Primary mediastinal (thymic) large B-cell lymphoma is a distinct type of diffuse large B-cell lymphoma involving the mediastinum, recognized in the WHO 2008 classification.

Signs and symptoms
Superior vena cava syndrome occurs in 30–50%, and pleural or pericardial effusions occur in about one-third.

Pathophysiology
PMLBCL arises from a putative thymic peripheral B cell. It has several distinctive biological features.

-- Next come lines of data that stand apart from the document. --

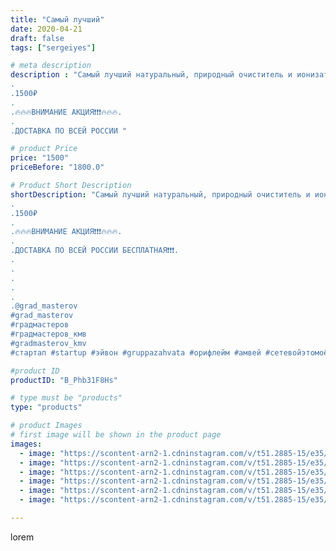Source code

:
 ```yaml
---
title: "Самый лучший"
date: 2020-04-21
draft: false
tags: ["sergeiyes"]

# meta description
description : "Самый лучший натуральный, природный очиститель и ионизатор воздуха Исландский мох \"Цетрария\".
.
.1500₽
.
.🔥🔥🔥ВНИМАНИЕ АКЦИЯ❗❗❗🔥🔥🔥.
.
.ДОСТАВКА ПО ВСЕЙ РОССИИ "

# product Price
price: "1500"
priceBefore: "1800.0"

# Product Short Description
shortDescription: "Самый лучший натуральный, природный очиститель и ионизатор воздуха Исландский мох \"Цетрария\".
.
.1500₽
.
.🔥🔥🔥ВНИМАНИЕ АКЦИЯ❗❗❗🔥🔥🔥.
.
.ДОСТАВКА ПО ВСЕЙ РОССИИ БЕСПЛАТНАЯ❗❗❗.
.
.
.
.
.
.@grad_masterov
#grad_masterov
#градмастеров
#градмастеров_кмв
#gradmasterov_kmv 
#стартап #startup #эйвон #gruppazahvata #орифлейм #амвей #сетевойэтомоё #сетевой #цетрария #ручнаяработа #бизнесбезвложений #резьбаподереву #сетевойэтомодно #живоедерево #сетевоймаркетинг #стильжизни #исландскиймох #пятигорск #КРЫМ #Севастополь #бизнес #churslabs #sergeystar #железноводск #ставрополь"

#product ID
productID: "B_Phb31F8Hs"

# type must be "products"
type: "products"

# product Images
# first image will be shown in the product page
images:
  - image: "https://scontent-arn2-1.cdninstagram.com/v/t51.2885-15/e35/94057436_547456819535478_9141260660052397123_n.jpg?tp=1&_nc_ht=scontent-arn2-1.cdninstagram.com&_nc_cat=106&_nc_ohc=NTCLZv1grQYAX-UoZ_s&oh=ab11f1aa381f5128355773e1315a0412&oe=6069BCF3&ig_cache_key=MjI5MjE5Nzc4NDQ2NjgzMDM4NQ%3D%3D.2"
  - image: "https://scontent-arn2-1.cdninstagram.com/v/t51.2885-15/e35/93791909_465426670866283_4045743100706858862_n.jpg?tp=1&_nc_ht=scontent-arn2-1.cdninstagram.com&_nc_cat=107&_nc_ohc=_pvVshDkzjMAX82SEPt&oh=da1878ed7c3b399544f1fbb813c585d2&oe=606D154D&ig_cache_key=MjI5MjE5Nzc4NDQ1ODQyNjAyMA%3D%3D.2"
  - image: "https://scontent-arn2-1.cdninstagram.com/v/t51.2885-15/e35/93773947_659039511334906_7421060662139524581_n.jpg?tp=1&_nc_ht=scontent-arn2-1.cdninstagram.com&_nc_cat=110&_nc_ohc=Wfcb4wPnp2YAX9BiCLy&oh=3518b47ad963127f16268ece5a89c28c&oe=606D0BF1&ig_cache_key=MjI5MjE5Nzc4NDQ3NTI0ODk1MQ%3D%3D.2"
  - image: "https://scontent-arn2-1.cdninstagram.com/v/t51.2885-15/e35/94022010_2648860735334175_6366573078682834300_n.jpg?tp=1&_nc_ht=scontent-arn2-1.cdninstagram.com&_nc_cat=103&_nc_ohc=6zM3ZMeWSPoAX_Uh-1S&oh=8919df7cc65c80a9383dfa7d0011ec78&oe=606BDB41&ig_cache_key=MjI5MjE5Nzc4NDQ4MzcwMjA0Mg%3D%3D.2"
  - image: "https://scontent-arn2-1.cdninstagram.com/v/t51.2885-15/e35/93988694_221774435926571_4188323722118194168_n.jpg?tp=1&_nc_ht=scontent-arn2-1.cdninstagram.com&_nc_cat=111&_nc_ohc=RCfGQOpMvBAAX8QpQAu&oh=34de17225327384aa5b494d2ac8964d5&oe=606D405E&ig_cache_key=MjI5MjE5Nzc4NDQ5MjA5MTExMA%3D%3D.2"
  - image: "https://scontent-arn2-1.cdninstagram.com/v/t51.2885-15/e35/94241223_1891048501196711_6848119818350867050_n.jpg?tp=1&_nc_ht=scontent-arn2-1.cdninstagram.com&_nc_cat=111&_nc_ohc=SZMbZqUd_lMAX_U_eft&oh=b172a4bb91068637b23c2f01e1b423e8&oe=606A4A4E&ig_cache_key=MjI5MjE5Nzc4NDQ4MzU4NzU2Ng%3D%3D.2"

---
```

lorem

Molecular analysis shows that PMLBCL is distinct from other types of diffuse large B-cell lymphomas (DLBCL). MAL gene expression is seen in 70%, unlike other diffuse large B-cell lymphomas. Gene expression profiling shows considerable variance from other DLBCLs and similarity to Hodgkin disease.

PMLBCL is CD20 positive, expresses pan-B markers including CD79a, and has clonal immunoglobulin gene rearrangements and mRNA but paradoxically does not express cytoplasmic or cell surface immunoglobulin.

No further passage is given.